All you have to do is to add a `shared_prefix` context wrapping the model forward and backward passes. The common prefixes of the input sequences will be automatically detected and shared, reducing computation and memory footprint without loss of accuracy.
```python
import torch
from transformers import AutoModelForCausalLM, AutoTokenizer

from flash_pref import shared_prefix

model_id = "Qwen/Qwen2.5-7B-Instruct"
tokenizer = AutoTokenizer.from_pretrained(model_id, padding_side="right")
model = AutoModelForCausalLM.from_pretrained(
    model_id, attn_implementation="flash_attention_2", use_cache=False, torch_dtype=torch.bfloat16, device_map="cuda"
)

prompt = "What are the next 10 numbers of this sequence: " + ", ".join(str(x) for x in range(500))
chosen_response = ", ".join(str(x) for x in range(500, 500 + 10))
rejected_response = ", ".join(str(x) for x in range(500, 500 + 10, 2))

conversations = [
    [{"role": "user", "content": prompt}, {"role": "assistant", "content": chosen_response}],
    [{"role": "user", "content": prompt}, {"role": "assistant", "content": rejected_response}],
]
inputs = tokenizer.apply_chat_template(
    conversations, tokenize=True, padding=True, return_tensors="pt", return_dict=True
).to("cuda")

# ===== MAGIC HERE =====
with shared_prefix(model, input_ids=inputs.input_ids, attention_mask=inputs.attention_mask):
    output = model(**inputs)
    output.logits.backward(torch.randn_like(output.logits))
```

For [huggingface/trl](https://github.com/huggingface/trl) users, a drop-in replacement for trl trainer is also available. Check out the end-to-end training examples below.

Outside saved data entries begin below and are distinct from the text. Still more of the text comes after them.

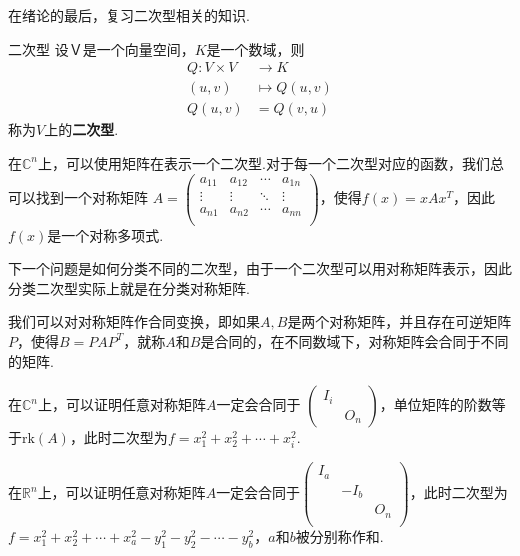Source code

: 在绪论的最后，复习二次型相关的知识.\par

\begin{definition}{二次型}
    设$Ｖ$是一个向量空间，$K$是一个数域，则
   \begin{align*}
       Q:V\times V &\to K \\
       (u,v) &\mapsto Q(u,v) \\
       Q(u,v)&=Q(v,u)
   \end{align*}称为$V$上的\textbf{二次型}.
\end{definition}
在$\mathbb{C}^n$上，可以使用矩阵在表示一个二次型.对于每一个二次型对应的函数，我们总可以找到一个对称矩阵
$A=\begin{pmatrix}
    a_{11} & a_{12} & \cdots & a_{1n} \\
    \vdots & \vdots & \ddots & \vdots \\
    a_{n1} & a_{n2} & \cdots & a_{nn} \\
\end{pmatrix}$，使得$f(x)=xAx^T$，因此$f(x)$是一个对称多项式.\par
下一个问题是如何分类不同的二次型，由于一个二次型可以用对称矩阵表示，因此分类二次型实际上就是在分类对称矩阵.\par
我们可以对对称矩阵作合同变换，即如果$A,B$是两个对称矩阵，并且存在可逆矩阵$P$，使得$B=PAP^T$，就称$A$和$B$是合同的，在不同数域下，对称矩阵会合同于不同的矩阵.\par
在$\mathbb{C}^n$上，可以证明任意对称矩阵$A$一定会合同于
$\begin{pmatrix}
    I_{i} & \\
    & O_n
\end{pmatrix}$，单位矩阵的阶数等于$\mathrm{rk}(A)$，此时二次型为$f=x_1^2+x_2^2+\cdots+x_i^2$.\par
在$\mathbb{R}^n$上，可以证明任意对称矩阵$A$一定会合同于$\begin{pmatrix}
    I_a & & \\
    & -I_b & \\
    & & O_n \\
\end{pmatrix}$，此时二次型为$f=x_1^2+x_2^2+\cdots+x_a^2-y_1^2-y_2^2-\cdots-y_b^2$，$a$和$b$被分别称作和.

| Algorithm                      | Original Trainer                | Accelerated Trainer with Prefix Sharing     | Example                                                            |
| ------------------------------ | ------------------------------- | ------------------------------------------- | ------------------------------------------------------------------ |
| Direct Preference Optimization | `from trl import DPOTrainer`    | `from flash_pref import FlashDPOTrainer`    | [examples/dpo_trl.py](examples/dpo_trl.py)                         |
| Reward Modeling                | `from trl import RewardTrainer` | `from flash_pref import FlashRewardTrainer` | [examples/reward_modeling_trl.py](examples/reward_modeling_trl.py) |

## Benchmark

The performance speedup and memory saved relative to the baseline:

![](docs/perf.png)

Benchmark settings are as below. Please refer to [tests/benchmark.py](tests/benchmark.py) for more details.
* Model: [Qwen/Qwen2.5-7B-Instruct](https://huggingface.co/Qwen/Qwen2.5-7B-Instruct) with gradient checkpointing, [Liger-Kernel](https://github.com/linkedin/Liger-Kernel) and [FlashAttention-2](https://github.com/Dao-AILab/flash-attention) enabled.
* Data: mocked pairwise preference data where prompt and response lengths vary from 64 to 16k.
* Computation: 1 forward pass and then 1 backward pass.
* Hardware: 1x NVIDIA A800-SXM4-80GB GPU.

## Developing

**Unit Tests**

Currently tested for LLaMA, Gemma, Gemma2, Qwen2, Qwen2VL and Qwen2.5VL architectures. At least 2 GPUs are required for unit tests. To run the unit tests, type:
```sh
make test
```

**Code Format**

To format the code, type:
```sh
make lint
```

## License

This project is under [MIT License](LICENSE).